___ DATA PROVIDED ___

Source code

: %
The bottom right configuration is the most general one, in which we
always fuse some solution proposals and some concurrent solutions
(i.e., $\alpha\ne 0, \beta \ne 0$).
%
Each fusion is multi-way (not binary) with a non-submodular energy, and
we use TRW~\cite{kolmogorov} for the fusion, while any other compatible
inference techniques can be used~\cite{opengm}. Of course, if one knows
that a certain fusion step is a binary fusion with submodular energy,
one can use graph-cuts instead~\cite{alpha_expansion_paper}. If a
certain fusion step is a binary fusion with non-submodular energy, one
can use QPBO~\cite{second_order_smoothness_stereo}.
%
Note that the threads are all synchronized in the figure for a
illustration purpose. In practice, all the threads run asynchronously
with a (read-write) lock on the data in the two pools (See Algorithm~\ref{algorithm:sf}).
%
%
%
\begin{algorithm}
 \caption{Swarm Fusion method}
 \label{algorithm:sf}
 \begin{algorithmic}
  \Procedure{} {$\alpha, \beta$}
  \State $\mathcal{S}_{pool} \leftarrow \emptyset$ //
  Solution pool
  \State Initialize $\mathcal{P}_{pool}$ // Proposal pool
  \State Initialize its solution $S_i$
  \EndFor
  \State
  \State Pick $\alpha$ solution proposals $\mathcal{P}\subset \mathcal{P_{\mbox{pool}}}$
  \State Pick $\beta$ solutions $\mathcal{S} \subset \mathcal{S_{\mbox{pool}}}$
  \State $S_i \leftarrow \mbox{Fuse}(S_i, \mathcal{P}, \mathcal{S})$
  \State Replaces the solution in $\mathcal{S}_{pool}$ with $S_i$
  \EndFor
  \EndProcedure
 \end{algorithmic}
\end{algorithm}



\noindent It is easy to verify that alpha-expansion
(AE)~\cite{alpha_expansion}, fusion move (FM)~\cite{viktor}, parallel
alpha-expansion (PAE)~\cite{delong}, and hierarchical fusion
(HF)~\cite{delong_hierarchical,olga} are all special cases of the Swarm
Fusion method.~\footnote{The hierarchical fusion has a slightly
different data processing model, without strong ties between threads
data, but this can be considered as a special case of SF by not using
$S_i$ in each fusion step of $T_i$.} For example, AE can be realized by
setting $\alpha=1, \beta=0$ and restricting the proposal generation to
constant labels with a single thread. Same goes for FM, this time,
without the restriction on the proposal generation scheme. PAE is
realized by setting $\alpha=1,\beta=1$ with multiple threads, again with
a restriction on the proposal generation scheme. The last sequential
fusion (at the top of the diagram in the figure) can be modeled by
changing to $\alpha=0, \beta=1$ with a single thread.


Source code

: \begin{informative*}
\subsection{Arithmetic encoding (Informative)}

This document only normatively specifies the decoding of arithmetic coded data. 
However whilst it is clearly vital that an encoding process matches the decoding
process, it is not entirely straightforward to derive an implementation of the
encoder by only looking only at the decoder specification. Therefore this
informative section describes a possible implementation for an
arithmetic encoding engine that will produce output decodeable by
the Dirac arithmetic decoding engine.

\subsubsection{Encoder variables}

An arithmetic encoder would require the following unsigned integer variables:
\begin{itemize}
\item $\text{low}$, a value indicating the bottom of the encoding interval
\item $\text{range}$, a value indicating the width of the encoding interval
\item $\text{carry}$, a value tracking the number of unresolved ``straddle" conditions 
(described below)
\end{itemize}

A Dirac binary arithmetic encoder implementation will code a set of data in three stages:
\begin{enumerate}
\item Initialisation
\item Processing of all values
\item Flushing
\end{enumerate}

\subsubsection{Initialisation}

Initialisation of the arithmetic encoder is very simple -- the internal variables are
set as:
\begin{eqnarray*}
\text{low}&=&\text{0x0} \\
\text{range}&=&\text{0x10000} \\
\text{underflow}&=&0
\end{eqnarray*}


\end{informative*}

___

TASK DIRECTIONS
Copy all the data. Match it exactly.

FINISHED TASK
Source code

: %
The bottom right configuration is the most general one, in which we
always fuse some solution proposals and some concurrent solutions
(i.e., $\alpha\ne 0, \beta \ne 0$).
%
Each fusion is multi-way (not binary) with a non-submodular energy, and
we use TRW~\cite{kolmogorov} for the fusion, while any other compatible
inference techniques can be used~\cite{opengm}. Of course, if one knows
that a certain fusion step is a binary fusion with submodular energy,
one can use graph-cuts instead~\cite{alpha_expansion_paper}. If a
certain fusion step is a binary fusion with non-submodular energy, one
can use QPBO~\cite{second_order_smoothness_stereo}.
%
Note that the threads are all synchronized in the figure for a
illustration purpose. In practice, all the threads run asynchronously
with a (read-write) lock on the data in the two pools (See Algorithm~\ref{algorithm:sf}).
%
%
%
\begin{algorithm}
 \caption{Swarm Fusion method}
 \label{algorithm:sf}
 \begin{algorithmic}
  \Procedure{} {$\alpha, \beta$}
  \State $\mathcal{S}_{pool} \leftarrow \emptyset$ //
  Solution pool
  \State Initialize $\mathcal{P}_{pool}$ // Proposal pool
  \State Initialize its solution $S_i$
  \EndFor
  \State
  \State Pick $\alpha$ solution proposals $\mathcal{P}\subset \mathcal{P_{\mbox{pool}}}$
  \State Pick $\beta$ solutions $\mathcal{S} \subset \mathcal{S_{\mbox{pool}}}$
  \State $S_i \leftarrow \mbox{Fuse}(S_i, \mathcal{P}, \mathcal{S})$
  \State Replaces the solution in $\mathcal{S}_{pool}$ with $S_i$
  \EndFor
  \EndProcedure
 \end{algorithmic}
\end{algorithm}



\noindent It is easy to verify that alpha-expansion
(AE)~\cite{alpha_expansion}, fusion move (FM)~\cite{viktor}, parallel
alpha-expansion (PAE)~\cite{delong}, and hierarchical fusion
(HF)~\cite{delong_hierarchical,olga} are all special cases of the Swarm
Fusion method.~\footnote{The hierarchical fusion has a slightly
different data processing model, without strong ties between threads
data, but this can be considered as a special case of SF by not using
$S_i$ in each fusion step of $T_i$.} For example, AE can be realized by
setting $\alpha=1, \beta=0$ and restricting the proposal generation to
constant labels with a single thread. Same goes for FM, this time,
without the restriction on the proposal generation scheme. PAE is
realized by setting $\alpha=1,\beta=1$ with multiple threads, again with
a restriction on the proposal generation scheme. The last sequential
fusion (at the top of the diagram in the figure) can be modeled by
changing to $\alpha=0, \beta=1$ with a single thread.


Source code

: \begin{informative*}
\subsection{Arithmetic encoding (Informative)}

This document only normatively specifies the decoding of arithmetic coded data. 
However whilst it is clearly vital that an encoding process matches the decoding
process, it is not entirely straightforward to derive an implementation of the
encoder by only looking only at the decoder specification. Therefore this
informative section describes a possible implementation for an
arithmetic encoding engine that will produce output decodeable by
the Dirac arithmetic decoding engine.

\subsubsection{Encoder variables}

An arithmetic encoder would require the following unsigned integer variables:
\begin{itemize}
\item $\text{low}$, a value indicating the bottom of the encoding interval
\item $\text{range}$, a value indicating the width of the encoding interval
\item $\text{carry}$, a value tracking the number of unresolved ``straddle" conditions 
(described below)
\end{itemize}

A Dirac binary arithmetic encoder implementation will code a set of data in three stages:
\begin{enumerate}
\item Initialisation
\item Processing of all values
\item Flushing
\end{enumerate}

\subsubsection{Initialisation}

Initialisation of the arithmetic encoder is very simple -- the internal variables are
set as:
\begin{eqnarray*}
\text{low}&=&\text{0x0} \\
\text{range}&=&\text{0x10000} \\
\text{underflow}&=&0
\end{eqnarray*}


\end{informative*}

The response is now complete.